I have a c# app where the font seem to change in size on a different machine, and it's not a resolution thig. This is on windows 7 with a c# app. Is there a way to force the font size I want or do the user os fonts always overrule?
Font sizes are specified in points. One point is 1/72 inches. The problem is that this needs to jive with the rest of Windows Forms where almost anything is specified in pixels. The issue is how many pixels make a point. That depends on your video adapter's dots-per-inch setting.
The traditional setting is 96 dots per inch. So if you ask for a 9 point font, you'll get one that's 9 / 72 * 96 = 12 pixels high. As long as the client area of a control is at least 12 pixels high, the text displayed inside of it won't be clipped.
The video adapter's DPI setting can be changed however. They made it kinda difficult in XP, you had to go into the Display applet's Advanced setting to do so. It got a lot easier in Vista, there's a direct link to it with a nice ruler and whatnot.
The next common setting is 120 DPI, 125% more dots per inch. That 9 point font now needs 9 / 72 * 120 = 15 pixels. If the original control that displays that text is still at 12 pixels, the text is going to get clipped. Basically, the descenders are sheared off.
So to fix that, the Control.Size property of the controls in the form need to change. They need to be scaled to accommodate the larger DPI setting. Windows Forms readily supports that. It is the Form.AutoScaleMode, available since .NET 2.0. When you set it to something else than None then automatic code inside Windows Forms kicks in that compensates for the difference between the machine that designed the form and the machine that displays the form. In the 120 DPI case, it will make the form and the controls bigger. So that they can display text without it getting clipped.
But, there's a complication. Changing the DPI setting is great for fonts. TrueType is awesome technology, capable of rendering good looking type at any size. But rescaling doesn't work very well for images that contain line art. They get stray extra pixels or get fuzzy when you rescale them.

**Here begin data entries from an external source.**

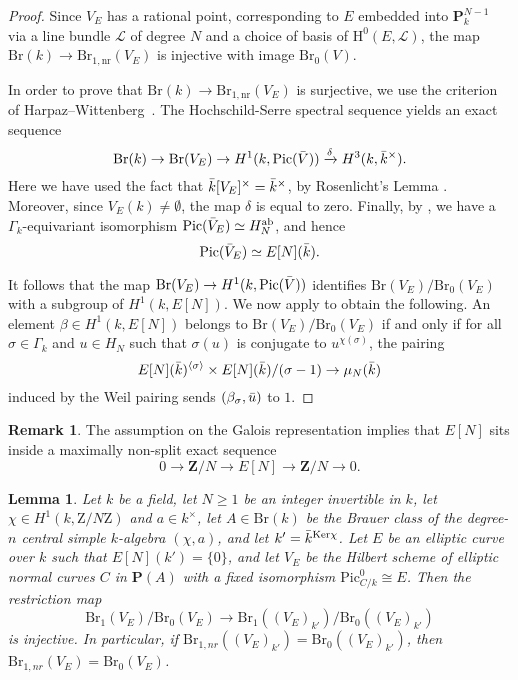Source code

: \documentclass[10pt,letterpaper,twoside]{article}
\newcommand{\Lscr}{\mathcal{L}}
\renewcommand{\H}{\mathrm{H}}
\newcommand{\Z}{\mathrm{Z}}
\renewcommand{\1}{\mathbf{1}}
\newcommand{\bP}{\mathbf{P}}
\newcommand{\bZ}{\mathbf{Z}}
\newcommand{\nr}{\mathrm{nr}}
\renewcommand{\geq}{\geqslant}
\newcommand{\Pic}{\mathrm{Pic}}
\newcommand{\Br}{\mathrm{Br}}
\newcommand{\iso}{\cong}
\theoremstyle{plain}
\newtheorem{lemma}[theorem]{Lemma}
\theoremstyle{plain}
\theoremstyle{definition}
\theoremstyle{named}
\theoremstyle{definition}
\newtheorem{remark}[theorem]{Remark}
\begin{document}
	\begin{proof}
		Since $V_E$ has a rational point, corresponding to $E$ embedded into $\bP^{N-1}_k$
		via a line bundle $\Lscr$ of degree $N$ and a choice of basis of $\H^0(E,\Lscr)$, the map
		$\Br(k)\rightarrow\Br_{1,\nr}(V_E)$ is injective with image $\Br_0(V)$. 
		
		In order to prove that $\Br(k)\rightarrow\Br_{1,\nr}(V_E)$ is surjective, we use the criterion of
		Harpaz--Wittenberg~\cite{harpaz-wittenberg-massey}. The Hochschild-Serre spectral sequence yields an exact sequence
		\[\Br(k)\to \Br(V_E)\to H^1(k,\Pic(\Bar{V}))\xrightarrow{\delta}H^3(k,\Bar{k}^\times).\]
		Here we have used the fact that $\Bar{k}[V_E]^\times=\Bar{k}^\times$, by Rosenlicht's Lemma \cite{}. Moreover, since $V_E(k)\neq \emptyset$, the map $\delta$ is equal to zero. Finally, by \cite{}, we have a $\Gamma_k$-equivariant isomorphism $\Pic(\Bar{V}_E)\simeq H^{\mathrm{ab}}_N$, and hence
		\[\Pic(\Bar{V}_E)\simeq E[N](\Bar{k}).\]
		
		It follows that the map $\Br(V_E)\to H^1(k,\Pic(\Bar{V}))$ identifies $\Br(V_E)/\Br_0(V_E)$ with a subgroup of $H^1(k,E[N])$. We now apply \cite[Proposition 3.3]{harpaz-wittenberg-massey} to obtain the following. An element $\beta\in H^1(k,E[N])$ belongs to $\Br(V_E)/\Br_0(V_E)$ if and only if for all $\sigma\in \Gamma_k$ and $u\in H_N$ such that $\sigma(u)$ is conjugate to $u^{\chi(\sigma)}$, the pairing
		\[E[N](\Bar{k})^{\langle\sigma\rangle}\times E[N](\Bar{k})/(\sigma-1)\to \mu_N(\Bar{k})\]
		induced by the Weil pairing sends $(\beta_{\sigma},\Bar{u})$ to $1$. 
	\end{proof}
	
	\begin{remark}
		The assumption on the Galois representation implies that $E[N]$ sits inside a maximally non-split exact sequence
		$$0\rightarrow\bZ/N\rightarrow E[N]\rightarrow\bZ/N\rightarrow 0.$$
	\end{remark}
	
	
	
	\begin{lemma}
		Let $k$ be a field, let $N\geq 1$ be an integer invertible in $k$, let $\chi\in H^1(k,\Z/N\Z)$ and $a\in k^\times$, let $A\in \Br(k)$ be the Brauer class of the degree-$n$ central simple $k$-algebra $(\chi,a)$, and let $k'=\Bar{k}^{\mathrm{Ker}\chi}$. Let $E$ be an elliptic curve over $k$ such that $E[N](k')=\{0\}$, and let $V_E$ be the Hilbert scheme of elliptic normal curves $C$ in $\bP(A)$
		with a fixed isomorphism $\Pic_{C/k}^0\iso E$. Then the restriction map
		\[\Br_1(V_E)/\Br_0(V_E)\to \Br_1((V_E)_{k'})/\Br_0((V_E)_{k'})\]
		is injective. In particular, if $\Br_{1,nr}((V_E)_{k'})=\Br_0((V_E)_{k'})$, then $\Br_{1,nr}(V_E)=\Br_0(V_E)$.
	\end{lemma}
	
\end{document}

Back to fonts: clearly if you change the DPI setting of the monitor, the user would expect the fonts to follow suit. That certainly worked that way back in the XP days. If you change the video adapter's DPI setting, you get a prompt to reboot the operating system. That was important back then because there were lots of program that used device fonts, not TrueType fonts. Non-scalable fonts. New fonts got activated that match the DPI setting. A larger value for video DPI is thus matched with a larger system base font size.

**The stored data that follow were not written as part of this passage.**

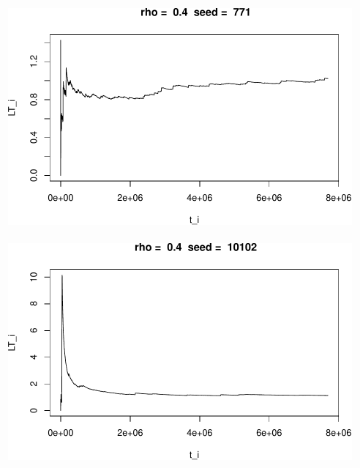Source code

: \documentclass[]{article}
\begin{document}
\begin{figure}[h!]
\begin{subfigure}[b]{.55\linewidth}

\includegraphics[width=\linewidth]{003_files/figure-latex/unnamed-chunk-14-1.pdf}
\end{subfigure}\hfill
\begin{subfigure}[b]{.55\linewidth}
\includegraphics[width=\linewidth]{003_files/figure-latex/unnamed-chunk-14-2.pdf}
\end{subfigure}\vfill
\end{figure}
\end{document}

Around the same time, some kind of genius at Microsoft, since assassinated, came up with a Really Good Idea. People that live in East Asia have a writing system based on characters. Intricate glyphs that need lots of pixels to show the details. 12 pixels at 96 DPI does not leave a lot of room to make a good looking Chinese or Korean glyph. Increasing the DPI obviously improves that, but at the cost of having fuzzy images. The Idea: increase the system base font size but don't change the video DPI.

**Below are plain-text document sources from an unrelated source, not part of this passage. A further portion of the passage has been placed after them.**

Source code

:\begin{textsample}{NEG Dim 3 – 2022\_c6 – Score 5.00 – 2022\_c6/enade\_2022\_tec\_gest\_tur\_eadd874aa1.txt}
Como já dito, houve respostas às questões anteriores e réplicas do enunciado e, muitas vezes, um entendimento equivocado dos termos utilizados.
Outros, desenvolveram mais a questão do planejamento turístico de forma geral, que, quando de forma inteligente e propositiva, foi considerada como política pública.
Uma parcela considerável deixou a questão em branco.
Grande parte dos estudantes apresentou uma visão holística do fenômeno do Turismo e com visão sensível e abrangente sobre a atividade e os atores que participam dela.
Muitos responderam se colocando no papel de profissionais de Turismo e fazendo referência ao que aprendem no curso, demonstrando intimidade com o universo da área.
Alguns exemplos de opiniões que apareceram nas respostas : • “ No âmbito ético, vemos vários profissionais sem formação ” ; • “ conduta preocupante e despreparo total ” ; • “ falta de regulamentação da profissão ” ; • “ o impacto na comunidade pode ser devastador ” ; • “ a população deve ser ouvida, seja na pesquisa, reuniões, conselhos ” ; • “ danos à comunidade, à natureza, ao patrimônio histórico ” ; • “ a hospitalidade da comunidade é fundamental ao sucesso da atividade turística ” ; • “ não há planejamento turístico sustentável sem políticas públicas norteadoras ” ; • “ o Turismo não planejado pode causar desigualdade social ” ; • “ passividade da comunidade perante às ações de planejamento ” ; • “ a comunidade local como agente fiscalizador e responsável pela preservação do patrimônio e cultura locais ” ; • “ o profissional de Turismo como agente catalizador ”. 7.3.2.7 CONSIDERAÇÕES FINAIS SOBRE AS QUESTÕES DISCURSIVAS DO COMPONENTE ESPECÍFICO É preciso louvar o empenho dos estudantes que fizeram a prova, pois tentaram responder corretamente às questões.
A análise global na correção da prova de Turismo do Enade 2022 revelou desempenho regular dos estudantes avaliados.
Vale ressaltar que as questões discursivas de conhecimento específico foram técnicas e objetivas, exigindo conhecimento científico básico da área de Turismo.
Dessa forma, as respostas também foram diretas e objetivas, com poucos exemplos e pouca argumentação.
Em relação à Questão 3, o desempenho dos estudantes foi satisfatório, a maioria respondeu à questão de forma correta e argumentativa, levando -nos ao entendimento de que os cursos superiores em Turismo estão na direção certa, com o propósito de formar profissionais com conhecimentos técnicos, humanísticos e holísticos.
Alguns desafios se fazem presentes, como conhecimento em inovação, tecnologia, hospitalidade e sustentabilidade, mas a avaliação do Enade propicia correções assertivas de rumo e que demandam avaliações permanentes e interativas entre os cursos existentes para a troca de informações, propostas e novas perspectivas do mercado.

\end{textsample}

Now there's a new problem however: how to auto-scale the UI. You can see this back in the values you can assign to the AutoScaleMode property, either Font or DPI. Which one is correct for the target machine is not easily guessable. Font is normally the better choice since you want to make sure that text isn't clipped. However, if you want to make sure that images display at the right size, then you want DPI. When you want both then you are stuck between a rock and a hard place, one you can't get out of unless the system base font size matches the video DPI setting.
You cannot do more than specify the font size you prefer. If the user chooses to use great font sizes (125% / 150%) or the magnifier, your font size will increase.